A good man is compassionate, strong, empathetic, smart, non-judgmental.
What inspired you at the very beginning to confront this?
Anger. I was really tired of carrying it; it felt really heavy. And anger at the institution that protected my perpetrator. Anger at him. Anger at myself, maybe, that I had allowed it to go on for so long. Anger that I had never done anything about it. The other reason was that this is continuing today with other children. I think that every time one person speaks up, it’s more difficult for that crime to happen and for someone to get away with it. So I think every voice counts.
In terms of your capacity to love and connect? Do you feel like that’s been repaired?
No. I don’t. (Laughter.) Since you asked. I think it’s better. I don’t think I’m fixed. (Laughter.) I think that I have good days and bad days, more good days. It’s a process. I certainly don’t feel like I’m falling apart like I did when I started doing the work on this. I certainly don’t feel like I’ve got this big secret weighing me down that I’m carrying around like I did for so many years before I dealt with it.
As far as my ability to trust or love, it’s better. But it’s not perfect, and I’m not as afraid of being hurt, exploited. I don’t see myself as a victim. I think—and I never thought this consciously, but—I think I saw myself as this scared kid my whole life, or I was a scared kid. And I don’t see myself that way.
How has all this changed how you view men’s capacity for evil? Do you think you’re more critical of human nature at this point, or more hopeful?
Sometimes I think of the man who exploited me and divorce myself from the situation and think of all the different things he did to all these different children. And I’m amazed that one person could do so many evil actions. But now I feel much more hopeful because I did something. I also saw a lot of good things in my journey—people who helped me, people who did kind things for other people going through this. I feel more hopeful about the human race.
The other experience which informs whatever limited view I have on pedophilia is the book and film Little Children. I happened to be fortunate enough to see the film prior to its general release and attend a talk by author Tom Perrotta. The film is about a stay-at-home dad who ends up cheating on his wife with a mom from the playground. But it is also is at its heart about pedophilia.

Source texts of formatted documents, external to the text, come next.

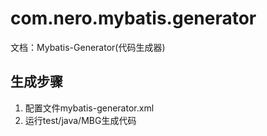# com.nero.mybatis.generator
文档：Mybatis-Generator(代码生成器)
## 生成步骤
1. 配置文件mybatis-generator.xml
1. 运行test/java/MBG生成代码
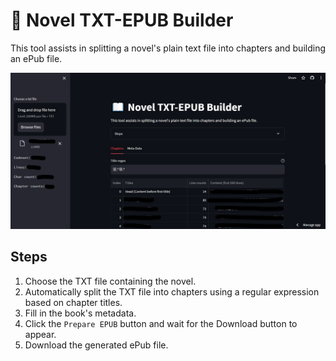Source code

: # 📖 Novel TXT-EPUB Builder

This tool assists in splitting a novel's plain text file
into chapters and building an ePub file.

![](txt2epub-preview.png)

## Steps

1. Choose the TXT file containing the novel.
2. Automatically split the TXT file into chapters using a regular expression
based on chapter titles.
3. Fill in the book's metadata.
4. Click the `Prepare EPUB` button and wait for the Download button to appear.
5. Download the generated ePub file.
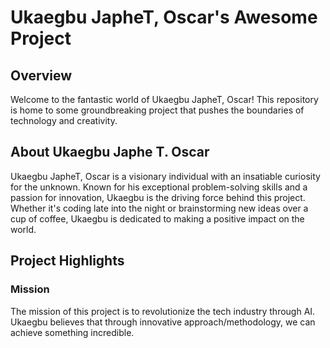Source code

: # Ukaegbu JapheT, Oscar's Awesome Project

## Overview

Welcome to the fantastic world of Ukaegbu JapheT, Oscar! This repository is home to some groundbreaking project that pushes the boundaries of technology and creativity.

## About Ukaegbu Japhe T. Oscar

Ukaegbu JapheT, Oscar is a visionary individual with an insatiable curiosity for the unknown. Known for his exceptional problem-solving skills and a passion for innovation, Ukaegbu is the driving force behind this project. Whether it's coding late into the night or brainstorming new ideas over a cup of coffee, Ukaegbu is dedicated to making a positive impact on the world.

## Project Highlights

### Mission

The mission of this project is to revolutionize the tech industry through AI. Ukaegbu believes that through innovative approach/methodology, we can achieve something incredible.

Ronnie, played by Jackie Earle Haley, returns to the neighborhood to live with his mom and try to “be good.” That struggle was the most riveting part of the film to me, for the brutal honesty of the portrayal. When I asked Perrotta about the actor who played Ronnie, he explained that Haley had made a name for himself in Breaking Away and Bad News Bears and then gotten sick with Chromes Disease (which accounts for his strange appearance) and struggled with addiction before they tracked him down for the role. A few months later he was nominated for the Oscar for best supporting actor.
What was so chilling to me was the abject fear in the parents upon realizing there is a pedophile in their midst, and the abject fear in Ronnie himself as he struggles with his own demons. It’s hard to feel any compassion for a pedophile but the film makes the viewer at least consider the possibility.

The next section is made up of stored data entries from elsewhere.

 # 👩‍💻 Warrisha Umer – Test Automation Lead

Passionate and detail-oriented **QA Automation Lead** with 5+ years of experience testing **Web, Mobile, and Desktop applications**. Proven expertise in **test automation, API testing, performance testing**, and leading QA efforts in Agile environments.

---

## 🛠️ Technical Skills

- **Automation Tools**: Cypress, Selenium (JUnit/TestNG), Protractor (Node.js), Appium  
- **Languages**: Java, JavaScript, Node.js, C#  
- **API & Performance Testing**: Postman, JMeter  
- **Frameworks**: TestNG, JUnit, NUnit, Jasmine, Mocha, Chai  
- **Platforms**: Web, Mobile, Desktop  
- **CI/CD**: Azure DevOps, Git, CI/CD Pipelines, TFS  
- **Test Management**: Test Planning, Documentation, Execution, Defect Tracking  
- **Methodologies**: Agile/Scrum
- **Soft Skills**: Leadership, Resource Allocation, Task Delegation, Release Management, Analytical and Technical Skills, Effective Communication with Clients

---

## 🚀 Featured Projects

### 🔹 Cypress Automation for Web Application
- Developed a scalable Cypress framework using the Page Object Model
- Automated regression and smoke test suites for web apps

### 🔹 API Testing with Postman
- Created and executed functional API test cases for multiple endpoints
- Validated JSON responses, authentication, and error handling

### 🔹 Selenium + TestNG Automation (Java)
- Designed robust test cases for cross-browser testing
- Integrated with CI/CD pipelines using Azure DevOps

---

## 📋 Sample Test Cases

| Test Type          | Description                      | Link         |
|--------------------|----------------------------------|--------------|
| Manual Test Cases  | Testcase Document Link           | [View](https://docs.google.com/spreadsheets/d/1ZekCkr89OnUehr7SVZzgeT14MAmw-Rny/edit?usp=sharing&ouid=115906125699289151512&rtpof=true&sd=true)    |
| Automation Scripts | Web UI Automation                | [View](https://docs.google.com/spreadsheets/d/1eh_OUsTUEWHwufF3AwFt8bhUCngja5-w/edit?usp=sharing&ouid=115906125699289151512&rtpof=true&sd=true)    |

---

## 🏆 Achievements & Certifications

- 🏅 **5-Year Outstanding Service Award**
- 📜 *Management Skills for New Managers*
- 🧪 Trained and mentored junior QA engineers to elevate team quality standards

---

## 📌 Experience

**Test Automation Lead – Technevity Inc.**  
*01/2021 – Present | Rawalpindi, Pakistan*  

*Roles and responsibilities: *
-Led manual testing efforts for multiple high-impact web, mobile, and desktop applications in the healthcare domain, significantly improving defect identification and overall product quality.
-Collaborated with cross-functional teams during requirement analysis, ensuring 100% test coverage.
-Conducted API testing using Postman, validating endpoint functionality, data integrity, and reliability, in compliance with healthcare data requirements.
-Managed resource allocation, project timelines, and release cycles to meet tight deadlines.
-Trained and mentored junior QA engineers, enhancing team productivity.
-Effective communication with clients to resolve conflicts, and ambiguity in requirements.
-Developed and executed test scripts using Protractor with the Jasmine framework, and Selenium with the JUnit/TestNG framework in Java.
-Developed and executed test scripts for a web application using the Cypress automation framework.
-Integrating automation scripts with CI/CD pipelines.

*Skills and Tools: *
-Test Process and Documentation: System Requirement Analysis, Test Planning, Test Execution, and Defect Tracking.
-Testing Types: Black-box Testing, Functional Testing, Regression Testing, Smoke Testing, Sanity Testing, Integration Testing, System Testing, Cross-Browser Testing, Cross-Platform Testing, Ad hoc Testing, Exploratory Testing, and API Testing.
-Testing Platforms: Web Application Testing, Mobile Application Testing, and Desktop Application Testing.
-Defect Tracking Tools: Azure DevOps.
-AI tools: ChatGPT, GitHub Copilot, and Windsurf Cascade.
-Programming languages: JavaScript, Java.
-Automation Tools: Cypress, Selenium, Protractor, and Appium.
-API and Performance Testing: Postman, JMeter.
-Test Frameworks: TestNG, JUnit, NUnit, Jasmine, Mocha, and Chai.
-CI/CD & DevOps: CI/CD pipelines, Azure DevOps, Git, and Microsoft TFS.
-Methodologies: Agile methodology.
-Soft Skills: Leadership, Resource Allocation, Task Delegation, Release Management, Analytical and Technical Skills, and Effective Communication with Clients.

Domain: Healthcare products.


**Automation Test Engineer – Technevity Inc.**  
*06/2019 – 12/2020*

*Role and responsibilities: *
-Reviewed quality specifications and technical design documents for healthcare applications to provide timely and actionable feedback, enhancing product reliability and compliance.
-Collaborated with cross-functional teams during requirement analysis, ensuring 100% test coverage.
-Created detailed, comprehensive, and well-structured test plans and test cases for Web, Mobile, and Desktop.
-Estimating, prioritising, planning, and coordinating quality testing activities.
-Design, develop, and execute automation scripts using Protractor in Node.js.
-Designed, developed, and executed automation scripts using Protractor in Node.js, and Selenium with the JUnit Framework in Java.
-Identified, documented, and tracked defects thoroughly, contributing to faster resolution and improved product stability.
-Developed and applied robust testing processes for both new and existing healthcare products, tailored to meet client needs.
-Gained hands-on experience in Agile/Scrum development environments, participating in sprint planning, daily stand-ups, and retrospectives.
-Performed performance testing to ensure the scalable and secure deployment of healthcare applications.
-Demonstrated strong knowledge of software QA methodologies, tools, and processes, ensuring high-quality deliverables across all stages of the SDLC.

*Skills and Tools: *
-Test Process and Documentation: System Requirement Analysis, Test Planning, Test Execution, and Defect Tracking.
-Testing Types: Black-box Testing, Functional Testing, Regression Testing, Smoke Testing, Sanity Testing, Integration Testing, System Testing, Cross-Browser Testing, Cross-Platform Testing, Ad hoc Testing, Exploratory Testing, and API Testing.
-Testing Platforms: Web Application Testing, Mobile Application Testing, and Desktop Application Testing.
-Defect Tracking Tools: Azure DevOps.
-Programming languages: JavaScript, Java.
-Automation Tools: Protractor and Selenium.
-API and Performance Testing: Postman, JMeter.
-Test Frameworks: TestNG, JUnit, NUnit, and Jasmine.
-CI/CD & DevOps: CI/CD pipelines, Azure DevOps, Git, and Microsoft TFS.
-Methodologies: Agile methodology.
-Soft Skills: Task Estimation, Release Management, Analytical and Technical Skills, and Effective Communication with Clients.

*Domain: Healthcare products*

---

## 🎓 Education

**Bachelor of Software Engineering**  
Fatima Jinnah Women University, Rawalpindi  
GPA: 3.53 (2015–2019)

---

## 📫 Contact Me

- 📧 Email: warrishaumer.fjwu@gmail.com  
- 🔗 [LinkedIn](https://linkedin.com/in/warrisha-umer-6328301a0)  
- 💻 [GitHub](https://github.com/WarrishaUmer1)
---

In light of what has happened at Penn State, I can’t help but wonder if this horrible case isn’t somehow connected to our inability to tell the truth about male lust. The male urge to have sex is suppose to be put in a box and hidden in a closet somewhere—whether you are gay or straight. There is a cost to pay for that dishonesty.
A man in his 70s–who been married three times and divorced three times and had taken to frequenting massage parlors—once told me with regard to male sexuality, “Nature abhors of a vacuum.”

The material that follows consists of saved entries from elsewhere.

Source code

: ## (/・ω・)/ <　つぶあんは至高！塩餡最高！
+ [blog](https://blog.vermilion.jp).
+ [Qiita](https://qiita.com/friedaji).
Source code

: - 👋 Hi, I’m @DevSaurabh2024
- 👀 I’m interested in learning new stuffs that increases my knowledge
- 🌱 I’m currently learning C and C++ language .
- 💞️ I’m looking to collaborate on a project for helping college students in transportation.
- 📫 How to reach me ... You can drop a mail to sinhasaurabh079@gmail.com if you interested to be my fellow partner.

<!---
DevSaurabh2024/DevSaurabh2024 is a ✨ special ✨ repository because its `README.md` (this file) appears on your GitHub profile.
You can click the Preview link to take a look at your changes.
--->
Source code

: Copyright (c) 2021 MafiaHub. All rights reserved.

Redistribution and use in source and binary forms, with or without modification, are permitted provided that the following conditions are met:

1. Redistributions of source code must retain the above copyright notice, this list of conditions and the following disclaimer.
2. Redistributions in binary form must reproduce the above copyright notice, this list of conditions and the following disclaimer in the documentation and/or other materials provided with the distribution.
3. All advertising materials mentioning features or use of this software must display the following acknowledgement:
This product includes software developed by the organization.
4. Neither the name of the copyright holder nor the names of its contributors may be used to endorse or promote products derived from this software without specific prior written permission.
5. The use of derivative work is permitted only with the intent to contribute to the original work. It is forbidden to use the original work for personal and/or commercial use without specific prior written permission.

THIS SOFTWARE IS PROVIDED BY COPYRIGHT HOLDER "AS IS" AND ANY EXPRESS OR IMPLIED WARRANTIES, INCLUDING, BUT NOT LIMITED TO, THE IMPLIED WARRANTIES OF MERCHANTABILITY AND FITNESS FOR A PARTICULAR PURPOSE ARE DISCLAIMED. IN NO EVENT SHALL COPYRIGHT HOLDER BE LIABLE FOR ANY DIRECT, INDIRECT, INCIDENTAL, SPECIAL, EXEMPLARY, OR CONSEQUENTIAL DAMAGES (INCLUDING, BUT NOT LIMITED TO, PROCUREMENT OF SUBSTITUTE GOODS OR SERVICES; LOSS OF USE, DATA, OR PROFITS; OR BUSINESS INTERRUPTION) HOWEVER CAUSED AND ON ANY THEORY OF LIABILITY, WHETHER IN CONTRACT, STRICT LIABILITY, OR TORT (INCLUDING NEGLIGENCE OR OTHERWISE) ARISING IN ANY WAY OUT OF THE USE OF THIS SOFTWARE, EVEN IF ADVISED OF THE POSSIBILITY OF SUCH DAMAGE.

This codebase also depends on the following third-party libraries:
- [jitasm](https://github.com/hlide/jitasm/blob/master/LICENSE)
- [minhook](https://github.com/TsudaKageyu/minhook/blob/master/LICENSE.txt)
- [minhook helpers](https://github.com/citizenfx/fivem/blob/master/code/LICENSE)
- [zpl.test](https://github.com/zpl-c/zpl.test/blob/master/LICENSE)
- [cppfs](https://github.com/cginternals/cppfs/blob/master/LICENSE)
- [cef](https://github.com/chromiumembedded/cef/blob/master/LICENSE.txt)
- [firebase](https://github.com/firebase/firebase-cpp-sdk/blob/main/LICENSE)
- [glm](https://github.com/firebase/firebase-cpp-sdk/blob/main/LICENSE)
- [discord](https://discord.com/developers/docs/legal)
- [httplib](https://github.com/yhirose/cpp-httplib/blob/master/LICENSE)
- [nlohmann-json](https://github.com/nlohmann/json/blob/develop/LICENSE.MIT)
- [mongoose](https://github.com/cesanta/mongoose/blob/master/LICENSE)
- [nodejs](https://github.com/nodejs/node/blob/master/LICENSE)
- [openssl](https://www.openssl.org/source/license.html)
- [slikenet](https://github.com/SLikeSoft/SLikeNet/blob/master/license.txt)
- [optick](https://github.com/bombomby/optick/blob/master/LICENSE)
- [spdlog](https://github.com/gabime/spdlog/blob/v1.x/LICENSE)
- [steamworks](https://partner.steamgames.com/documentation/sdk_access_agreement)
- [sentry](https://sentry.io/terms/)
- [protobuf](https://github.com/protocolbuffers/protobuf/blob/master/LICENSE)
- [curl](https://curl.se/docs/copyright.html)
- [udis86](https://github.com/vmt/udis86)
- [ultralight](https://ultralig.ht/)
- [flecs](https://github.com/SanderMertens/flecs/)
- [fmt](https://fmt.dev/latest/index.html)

By that I think he meant that you can try to deny who you really are sexually but it will end up coming out sideways in some perverse and unintended way. Maybe if you can’t talk openly to your wife about sex, you end up at a strip club. Maybe if your faith requires you to remain celibate, you end up raping boys. Or maybe if you run a football program steeped in tradition, when someone tells you a kid has been raped in your locker room shower by a retired coach you look the other way.